Part of what I think makes what happened in the WNBA so interesting is that it wasn’t just the Dream that came forward and started speaking out about Loeffler—it was the league. How did that happen?
The league’s teams are in great communication with one another. One of the powers of the WNBA teams is how well they work together as a unit beyond the boundaries of who’s on what team. In that sense, they very quickly realized that Loeffler was trying to play political football with them, was trying to use them as objects in her own political quest. And to that end, they said, how can we pull back from being used in this way, and assert ourselves as participants in the political process? One of the ways that they decided to do that was to learn about Loeffler and her Senate race, whom she’s in competition with, the people running against her.
After meeting with Rev. Raphael Warnock [the Democratic candidate in the special election], a lot of the players on the Dream decided, we want shirts endorsing him.
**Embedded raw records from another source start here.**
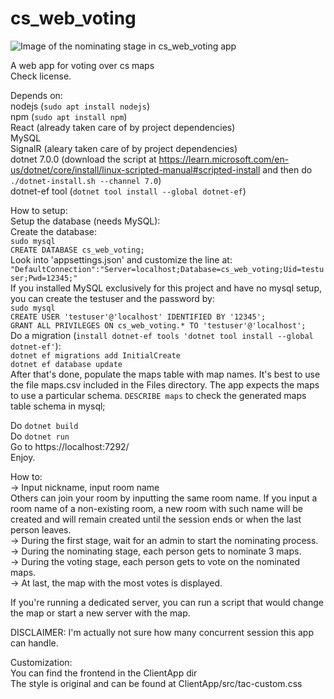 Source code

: # cs_web_voting

![Image of the nominating stage in cs_web_voting app](https://github.com/josefc12/cs_web_voting/blob/main/Images/cs_web_voting_Nominating.png)  

A web app for voting over cs maps  
Check license.

Depends on:  
nodejs (```sudo apt install nodejs```)  
npm (```sudo apt install npm```)  
React (already taken care of by project dependencies)  
MySQL  
SignalR (aleary taken care of by project dependencies)  
dotnet 7.0.0 (download the script at https://learn.microsoft.com/en-us/dotnet/core/install/linux-scripted-manual#scripted-install and then do ```./dotnet-install.sh --channel 7.0```)  
dotnet-ef tool (```dotnet tool install --global dotnet-ef```)  

How to setup:  
Setup the database (needs MySQL):  
    Create the database:  
    ```sudo mysql```  
    ```CREATE DATABASE cs_web_voting;```  
    Look into 'appsettings.json' and customize the line at:  
    ```"DefaultConnection":"Server=localhost;Database=cs_web_voting;Uid=testuser;Pwd=12345;"```  
    If you installed MySQL exclusively for this project and have no mysql setup, you can create the testuser and the password by:  
        ```sudo mysql```  
        ```CREATE USER 'testuser'@'localhost' IDENTIFIED BY '12345';```  
        ```GRANT ALL PRIVILEGES ON cs_web_voting.* TO 'testuser'@'localhost';```  
    Do a migration (```install dotnet-ef tools 'dotnet tool install --global dotnet-ef'```):  
        ```dotnet ef migrations add InitialCreate```  
        ```dotnet ef database update```  
    After that's done, populate the maps table with map names. It's best to use the file maps.csv included in the Files directory. The app expects the maps to use a particular schema. ```DESCRIBE maps``` to check the generated maps table schema in mysql;  

Do ```dotnet build```  
Do ```dotnet run```  
Go to https://localhost:7292/  
Enjoy.  

How to:  
-> Input nickname, input room name  
    Others can join your room by inputting the same room name. If you input a room name of a non-existing room, a new room with such name will be created and will remain created until the session ends or when the last person leaves.  
-> During the first stage, wait for an admin to start the nominating process.  
-> During the nominating stage, each person gets to nominate 3 maps.  
-> During the voting stage, each person gets to vote on the nominated maps.  
-> At last, the map with the most votes is displayed.  

If you're running a dedicated server, you can run a script that would change the map or start a new server with the map.  

DISCLAIMER: I'm actually not sure how many concurrent session this app can handle.  

Customization:  
You can find the frontend in the ClientApp dir  
The style is original and can be found at ClientApp/src/tac-custom.css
We don’t want to give Loeffler any more time—we don’t even want to raise her name or talk about her. Instead, let’s use the platform we have to wear the name of her opponent say vote Warnock.
Nobody in the league was forced to do this. But the collectivity of the teams played here: They all were like, we’re going to stand behind the Dream, we’re going to stand as a league, we’re going to stand very publicly rock these shirts, and we’re going to make sure you know who this candidate is because he is whom we believe in, not her.
The thing I think is so interesting about being silent about her name is that it’s very hard for Loeffler to paint herself as a victim.
Absolutely. She’s a white woman, and we’ve already seen the power of white women’s tears. I think she was very well positioned to have this scripted in a way like: Look at this big, bad, Black, LGBTQ league against little me. A vote for me is a vote for conservative values, and I’m not backing down to these bullies. That is a lot harder to do if nobody’s talking about you.
What’s at stake for the WNBA players? Were their jobs at risk making this kind of a stand?
WNBA teams have always engaged in risk. In 2016, the league tried to fine them a dress code violation, $500 per shirt they wore that said Black Lives Matter. They didn’t care. They’ve had to work and fight for every inch that they’ve gotten for their league—for it to exist, for it to keep going, for it to get respect.
When we talk about stakes, it’s really important to know this WNBA season was important even before the pandemic, because it was the first season being played under the new collective bargaining agreement they’d fought for. That really set the tone for the standards for CBAs across pro sports, but especially in women’s sports. This was the first season where they had new investors, new media partnerships. They had a new investment in the game, and it was their time to showcase it. So there was a lot a lot at stake.
Did that pay off for it in terms of revenue?
It absolutely did. It’s so funny, ratings for sports across the board are down right now: the NBA finals, the NFL, the MLB finals, the Stanley Cup finals. You know what’s up in ratings? The WNBA. It’s up 68 percent. That’s a fun stat to remember when you hear analysts saying people are allegedly tuning out of the NBA because players dared to take a stand. The people who have been taking the biggest stands, who’ve been talking the loudest, who’ve been taking the most decisive action are in the WNBA, and their ratings are up 60 percent.